A vice-presidente da associação apontou a importância do encontro realizado para refroçar e estreitar as relações entre os envolvidos.
“Saímos otimistas do encontro e com a certeza de que essa é uma opção viável para os produtores da Bahia e também do Matopiba, que garantirá a redução do frete rodoviário e dos custos logísticos, além de proporcionar segurança para que nosso algodão chegue ao mercado comprador nas mesmas condições em que foi enviado”, avaliou.
Os cotonicultores baianos comemoraram bastante essa nova opção de escoamento da produção do estado para fora do país, sobretudo considerando que a Ásia é um dos principais mercados do algodão baiano, porque reduz os custos logísticos em relação ao transporte pelo Porto de Santos, em São Paulo, reduzindo o percurso da fibra, de 1600 km do oeste da Bahia até Santos, para 900 km até o Porto de Salvador.
Ana Paula Franciosi, produtora de algodão na Bahia e uma das articuladoras do encontro, aposta na rota Bahia-Ásia e afirmou que já passou a utilizá-la para escoamento da sua produção. O navio MSC Orion fez a primeira viagem saindo do Brasil no dia 24 de julho, carregado de soja, algodão, café e outros produtos agrícolas.
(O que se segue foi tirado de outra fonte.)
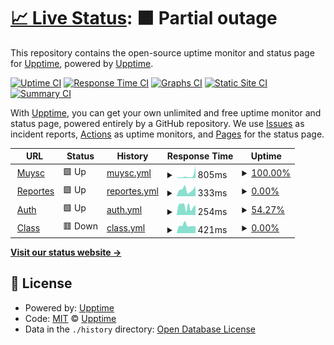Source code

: # [📈 Live Status](https://status.ohelit.co): <!--live status--> **🟧 Partial outage**

This repository contains the open-source uptime monitor and status page for [Upptime](https://upptime.js.org), powered by [Upptime](https://github.com/upptime/upptime).

[![Uptime CI](https://github.com/ohelitco/upptime/workflows/Uptime%20CI/badge.svg)](https://github.com/ohelitco/upptime/actions?query=workflow%3A%22Uptime+CI%22)
[![Response Time CI](https://github.com/ohelitco/upptime/workflows/Response%20Time%20CI/badge.svg)](https://github.com/ohelitco/upptime/actions?query=workflow%3A%22Response+Time+CI%22)
[![Graphs CI](https://github.com/ohelitco/upptime/workflows/Graphs%20CI/badge.svg)](https://github.com/ohelitco/upptime/actions?query=workflow%3A%22Graphs+CI%22)
[![Static Site CI](https://github.com/ohelitco/upptime/workflows/Static%20Site%20CI/badge.svg)](https://github.com/ohelitco/upptime/actions?query=workflow%3A%22Static+Site+CI%22)
[![Summary CI](https://github.com/ohelitco/upptime/workflows/Summary%20CI/badge.svg)](https://github.com/ohelitco/upptime/actions?query=workflow%3A%22Summary+CI%22)

With [Upptime](https://upptime.js.org), you can get your own unlimited and free uptime monitor and status page, powered entirely by a GitHub repository. We use [Issues](https://github.com/upptime/upptime/issues) as incident reports, [Actions](https://github.com/ohelitco/upptime/actions) as uptime monitors, and [Pages](https://status.ohelit.co) for the status page.

<!--start: status pages-->
<!-- This summary is generated by Upptime (https://github.com/upptime/upptime) -->
<!-- Do not edit this manually, your changes will be overwritten -->
<!-- prettier-ignore -->
| URL | Status | History | Response Time | Uptime |
| --- | ------ | ------- | ------------- | ------ |
| <img alt="" src="https://icons.duckduckgo.com/ip3/muysc.ohelit.co.ico" height="13"> [Muysc](https://muysc.ohelit.co) | 🟩 Up | [muysc.yml](https://github.com/ohelitco/status/commits/HEAD/history/muysc.yml) | <details><summary><img alt="Response time graph" src="./graphs/muysc/response-time-week.png" height="20"> 805ms</summary><br><a href="https://estado.ohelit.co/history/muysc"><img alt="Response time 384" src="https://img.shields.io/endpoint?url=https%3A%2F%2Fraw.githubusercontent.com%2Fohelitco%2Fstatus%2FHEAD%2Fapi%2Fmuysc%2Fresponse-time.json"></a><br><a href="https://estado.ohelit.co/history/muysc"><img alt="24-hour response time 389" src="https://img.shields.io/endpoint?url=https%3A%2F%2Fraw.githubusercontent.com%2Fohelitco%2Fstatus%2FHEAD%2Fapi%2Fmuysc%2Fresponse-time-day.json"></a><br><a href="https://estado.ohelit.co/history/muysc"><img alt="7-day response time 805" src="https://img.shields.io/endpoint?url=https%3A%2F%2Fraw.githubusercontent.com%2Fohelitco%2Fstatus%2FHEAD%2Fapi%2Fmuysc%2Fresponse-time-week.json"></a><br><a href="https://estado.ohelit.co/history/muysc"><img alt="30-day response time 576" src="https://img.shields.io/endpoint?url=https%3A%2F%2Fraw.githubusercontent.com%2Fohelitco%2Fstatus%2FHEAD%2Fapi%2Fmuysc%2Fresponse-time-month.json"></a><br><a href="https://estado.ohelit.co/history/muysc"><img alt="1-year response time 335" src="https://img.shields.io/endpoint?url=https%3A%2F%2Fraw.githubusercontent.com%2Fohelitco%2Fstatus%2FHEAD%2Fapi%2Fmuysc%2Fresponse-time-year.json"></a></details> | <details><summary><a href="https://estado.ohelit.co/history/muysc">100.00%</a></summary><a href="https://estado.ohelit.co/history/muysc"><img alt="All-time uptime 99.78%" src="https://img.shields.io/endpoint?url=https%3A%2F%2Fraw.githubusercontent.com%2Fohelitco%2Fstatus%2FHEAD%2Fapi%2Fmuysc%2Fuptime.json"></a><br><a href="https://estado.ohelit.co/history/muysc"><img alt="24-hour uptime 100.00%" src="https://img.shields.io/endpoint?url=https%3A%2F%2Fraw.githubusercontent.com%2Fohelitco%2Fstatus%2FHEAD%2Fapi%2Fmuysc%2Fuptime-day.json"></a><br><a href="https://estado.ohelit.co/history/muysc"><img alt="7-day uptime 100.00%" src="https://img.shields.io/endpoint?url=https%3A%2F%2Fraw.githubusercontent.com%2Fohelitco%2Fstatus%2FHEAD%2Fapi%2Fmuysc%2Fuptime-week.json"></a><br><a href="https://estado.ohelit.co/history/muysc"><img alt="30-day uptime 99.90%" src="https://img.shields.io/endpoint?url=https%3A%2F%2Fraw.githubusercontent.com%2Fohelitco%2Fstatus%2FHEAD%2Fapi%2Fmuysc%2Fuptime-month.json"></a><br><a href="https://estado.ohelit.co/history/muysc"><img alt="1-year uptime 99.87%" src="https://img.shields.io/endpoint?url=https%3A%2F%2Fraw.githubusercontent.com%2Fohelitco%2Fstatus%2FHEAD%2Fapi%2Fmuysc%2Fuptime-year.json"></a></details>
| <img alt="" src="https://icons.duckduckgo.com/ip3/repository.ohelit.co.ico" height="13"> [Reportes](https://repository.ohelit.co/jasperserver/login.html) | 🟩 Up | [reportes.yml](https://github.com/ohelitco/status/commits/HEAD/history/reportes.yml) | <details><summary><img alt="Response time graph" src="./graphs/reportes/response-time-week.png" height="20"> 333ms</summary><br><a href="https://estado.ohelit.co/history/reportes"><img alt="Response time 751" src="https://img.shields.io/endpoint?url=https%3A%2F%2Fraw.githubusercontent.com%2Fohelitco%2Fstatus%2FHEAD%2Fapi%2Freportes%2Fresponse-time.json"></a><br><a href="https://estado.ohelit.co/history/reportes"><img alt="24-hour response time 430" src="https://img.shields.io/endpoint?url=https%3A%2F%2Fraw.githubusercontent.com%2Fohelitco%2Fstatus%2FHEAD%2Fapi%2Freportes%2Fresponse-time-day.json"></a><br><a href="https://estado.ohelit.co/history/reportes"><img alt="7-day response time 333" src="https://img.shields.io/endpoint?url=https%3A%2F%2Fraw.githubusercontent.com%2Fohelitco%2Fstatus%2FHEAD%2Fapi%2Freportes%2Fresponse-time-week.json"></a><br><a href="https://estado.ohelit.co/history/reportes"><img alt="30-day response time 358" src="https://img.shields.io/endpoint?url=https%3A%2F%2Fraw.githubusercontent.com%2Fohelitco%2Fstatus%2FHEAD%2Fapi%2Freportes%2Fresponse-time-month.json"></a><br><a href="https://estado.ohelit.co/history/reportes"><img alt="1-year response time 694" src="https://img.shields.io/endpoint?url=https%3A%2F%2Fraw.githubusercontent.com%2Fohelitco%2Fstatus%2FHEAD%2Fapi%2Freportes%2Fresponse-time-year.json"></a></details> | <details><summary><a href="https://estado.ohelit.co/history/reportes">0.00%</a></summary><a href="https://estado.ohelit.co/history/reportes"><img alt="All-time uptime 96.94%" src="https://img.shields.io/endpoint?url=https%3A%2F%2Fraw.githubusercontent.com%2Fohelitco%2Fstatus%2FHEAD%2Fapi%2Freportes%2Fuptime.json"></a><br><a href="https://estado.ohelit.co/history/reportes"><img alt="24-hour uptime 0.00%" src="https://img.shields.io/endpoint?url=https%3A%2F%2Fraw.githubusercontent.com%2Fohelitco%2Fstatus%2FHEAD%2Fapi%2Freportes%2Fuptime-day.json"></a><br><a href="https://estado.ohelit.co/history/reportes"><img alt="7-day uptime 0.00%" src="https://img.shields.io/endpoint?url=https%3A%2F%2Fraw.githubusercontent.com%2Fohelitco%2Fstatus%2FHEAD%2Fapi%2Freportes%2Fuptime-week.json"></a><br><a href="https://estado.ohelit.co/history/reportes"><img alt="30-day uptime 64.58%" src="https://img.shields.io/endpoint?url=https%3A%2F%2Fraw.githubusercontent.com%2Fohelitco%2Fstatus%2FHEAD%2Fapi%2Freportes%2Fuptime-month.json"></a><br><a href="https://estado.ohelit.co/history/reportes"><img alt="1-year uptime 96.71%" src="https://img.shields.io/endpoint?url=https%3A%2F%2Fraw.githubusercontent.com%2Fohelitco%2Fstatus%2FHEAD%2Fapi%2Freportes%2Fuptime-year.json"></a></details>
| <img alt="" src="https://icons.duckduckgo.com/ip3/auth.ohelit.co.ico" height="13"> [Auth](https://auth.ohelit.co/auth/) | 🟩 Up | [auth.yml](https://github.com/ohelitco/status/commits/HEAD/history/auth.yml) | <details><summary><img alt="Response time graph" src="./graphs/auth/response-time-week.png" height="20"> 254ms</summary><br><a href="https://estado.ohelit.co/history/auth"><img alt="Response time 322" src="https://img.shields.io/endpoint?url=https%3A%2F%2Fraw.githubusercontent.com%2Fohelitco%2Fstatus%2FHEAD%2Fapi%2Fauth%2Fresponse-time.json"></a><br><a href="https://estado.ohelit.co/history/auth"><img alt="24-hour response time 400" src="https://img.shields.io/endpoint?url=https%3A%2F%2Fraw.githubusercontent.com%2Fohelitco%2Fstatus%2FHEAD%2Fapi%2Fauth%2Fresponse-time-day.json"></a><br><a href="https://estado.ohelit.co/history/auth"><img alt="7-day response time 254" src="https://img.shields.io/endpoint?url=https%3A%2F%2Fraw.githubusercontent.com%2Fohelitco%2Fstatus%2FHEAD%2Fapi%2Fauth%2Fresponse-time-week.json"></a><br><a href="https://estado.ohelit.co/history/auth"><img alt="30-day response time 247" src="https://img.shields.io/endpoint?url=https%3A%2F%2Fraw.githubusercontent.com%2Fohelitco%2Fstatus%2FHEAD%2Fapi%2Fauth%2Fresponse-time-month.json"></a><br><a href="https://estado.ohelit.co/history/auth"><img alt="1-year response time 282" src="https://img.shields.io/endpoint?url=https%3A%2F%2Fraw.githubusercontent.com%2Fohelitco%2Fstatus%2FHEAD%2Fapi%2Fauth%2Fresponse-time-year.json"></a></details> | <details><summary><a href="https://estado.ohelit.co/history/auth">54.27%</a></summary><a href="https://estado.ohelit.co/history/auth"><img alt="All-time uptime 61.95%" src="https://img.shields.io/endpoint?url=https%3A%2F%2Fraw.githubusercontent.com%2Fohelitco%2Fstatus%2FHEAD%2Fapi%2Fauth%2Fuptime.json"></a><br><a href="https://estado.ohelit.co/history/auth"><img alt="24-hour uptime 100.00%" src="https://img.shields.io/endpoint?url=https%3A%2F%2Fraw.githubusercontent.com%2Fohelitco%2Fstatus%2FHEAD%2Fapi%2Fauth%2Fuptime-day.json"></a><br><a href="https://estado.ohelit.co/history/auth"><img alt="7-day uptime 54.27%" src="https://img.shields.io/endpoint?url=https%3A%2F%2Fraw.githubusercontent.com%2Fohelitco%2Fstatus%2FHEAD%2Fapi%2Fauth%2Fuptime-week.json"></a><br><a href="https://estado.ohelit.co/history/auth"><img alt="30-day uptime 13.87%" src="https://img.shields.io/endpoint?url=https%3A%2F%2Fraw.githubusercontent.com%2Fohelitco%2Fstatus%2FHEAD%2Fapi%2Fauth%2Fuptime-month.json"></a><br><a href="https://estado.ohelit.co/history/auth"><img alt="1-year uptime 36.84%" src="https://img.shields.io/endpoint?url=https%3A%2F%2Fraw.githubusercontent.com%2Fohelitco%2Fstatus%2FHEAD%2Fapi%2Fauth%2Fuptime-year.json"></a></details>
| <img alt="" src="https://icons.duckduckgo.com/ip3/class.ohelit.co.ico" height="13"> [Class](https://class.ohelit.co/) | 🟥 Down | [class.yml](https://github.com/ohelitco/status/commits/HEAD/history/class.yml) | <details><summary><img alt="Response time graph" src="./graphs/class/response-time-week.png" height="20"> 421ms</summary><br><a href="https://estado.ohelit.co/history/class"><img alt="Response time 999" src="https://img.shields.io/endpoint?url=https%3A%2F%2Fraw.githubusercontent.com%2Fohelitco%2Fstatus%2FHEAD%2Fapi%2Fclass%2Fresponse-time.json"></a><br><a href="https://estado.ohelit.co/history/class"><img alt="24-hour response time 400" src="https://img.shields.io/endpoint?url=https%3A%2F%2Fraw.githubusercontent.com%2Fohelitco%2Fstatus%2FHEAD%2Fapi%2Fclass%2Fresponse-time-day.json"></a><br><a href="https://estado.ohelit.co/history/class"><img alt="7-day response time 421" src="https://img.shields.io/endpoint?url=https%3A%2F%2Fraw.githubusercontent.com%2Fohelitco%2Fstatus%2FHEAD%2Fapi%2Fclass%2Fresponse-time-week.json"></a><br><a href="https://estado.ohelit.co/history/class"><img alt="30-day response time 434" src="https://img.shields.io/endpoint?url=https%3A%2F%2Fraw.githubusercontent.com%2Fohelitco%2Fstatus%2FHEAD%2Fapi%2Fclass%2Fresponse-time-month.json"></a><br><a href="https://estado.ohelit.co/history/class"><img alt="1-year response time 1005" src="https://img.shields.io/endpoint?url=https%3A%2F%2Fraw.githubusercontent.com%2Fohelitco%2Fstatus%2FHEAD%2Fapi%2Fclass%2Fresponse-time-year.json"></a></details> | <details><summary><a href="https://estado.ohelit.co/history/class">0.00%</a></summary><a href="https://estado.ohelit.co/history/class"><img alt="All-time uptime 77.71%" src="https://img.shields.io/endpoint?url=https%3A%2F%2Fraw.githubusercontent.com%2Fohelitco%2Fstatus%2FHEAD%2Fapi%2Fclass%2Fuptime.json"></a><br><a href="https://estado.ohelit.co/history/class"><img alt="24-hour uptime 0.00%" src="https://img.shields.io/endpoint?url=https%3A%2F%2Fraw.githubusercontent.com%2Fohelitco%2Fstatus%2FHEAD%2Fapi%2Fclass%2Fuptime-day.json"></a><br><a href="https://estado.ohelit.co/history/class"><img alt="7-day uptime 0.00%" src="https://img.shields.io/endpoint?url=https%3A%2F%2Fraw.githubusercontent.com%2Fohelitco%2Fstatus%2FHEAD%2Fapi%2Fclass%2Fuptime-week.json"></a><br><a href="https://estado.ohelit.co/history/class"><img alt="30-day uptime 1.38%" src="https://img.shields.io/endpoint?url=https%3A%2F%2Fraw.githubusercontent.com%2Fohelitco%2Fstatus%2FHEAD%2Fapi%2Fclass%2Fuptime-month.json"></a><br><a href="https://estado.ohelit.co/history/class"><img alt="1-year uptime 63.17%" src="https://img.shields.io/endpoint?url=https%3A%2F%2Fraw.githubusercontent.com%2Fohelitco%2Fstatus%2FHEAD%2Fapi%2Fclass%2Fuptime-year.json"></a></details>

<!--end: status pages-->

[**Visit our status website →**](https://status.ohelit.co)

## 📄 License

- Powered by: [Upptime](https://github.com/upptime/upptime)
- Code: [MIT](./LICENSE) © [Upptime](https://upptime.js.org)
- Data in the `./history` directory: [Open Database License](https://opendatacommons.org/licenses/odbl/1-0/)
“Esta nova rota semanal de navios de grande porte para a Ásia vai viabilizar tanto em termos de preço quanto de logística a exportação do algodão da Bahia e do Matopiba via Salvador. Isso começou com reuniões ainda na Bahia Farm Show do ano passado, quando visitamos a estrutura e começamos a nos organizar com pequenas cargas. Agora, com a rota já em operação, conhecemos as vantagens e queremos incentivar que as tradings e outros produtores da região se familiarizem com ela e se sintam confiantes em utilizá-la, para que aumentemos o volume exportado, visando a manutenção e regularidade nas exportações dos nossos produtos por Salvador”, reforçou.
Gustavo Prado, diretor executivo da Abapa, destacou o papel da Anea na intermediação das demandas dos cotonicultores.
“A Anea abriu esse importante espaço e proporcionou uma excelente troca de informações, reafirmando seu papel de promover o algodão brasileiro nos mercados consumidores e defender os interesses da cadeia produtiva do algodão”, disse ele.
Investimentos
No encontro intermediado pela Associação Nacional dos Exportadores de Algodão, as empresas também ressaltaram os investimentos realizados no sistema portuário e no setor de navegação para viabilizar a operação de transporte internacional de cargas pela capital baiana.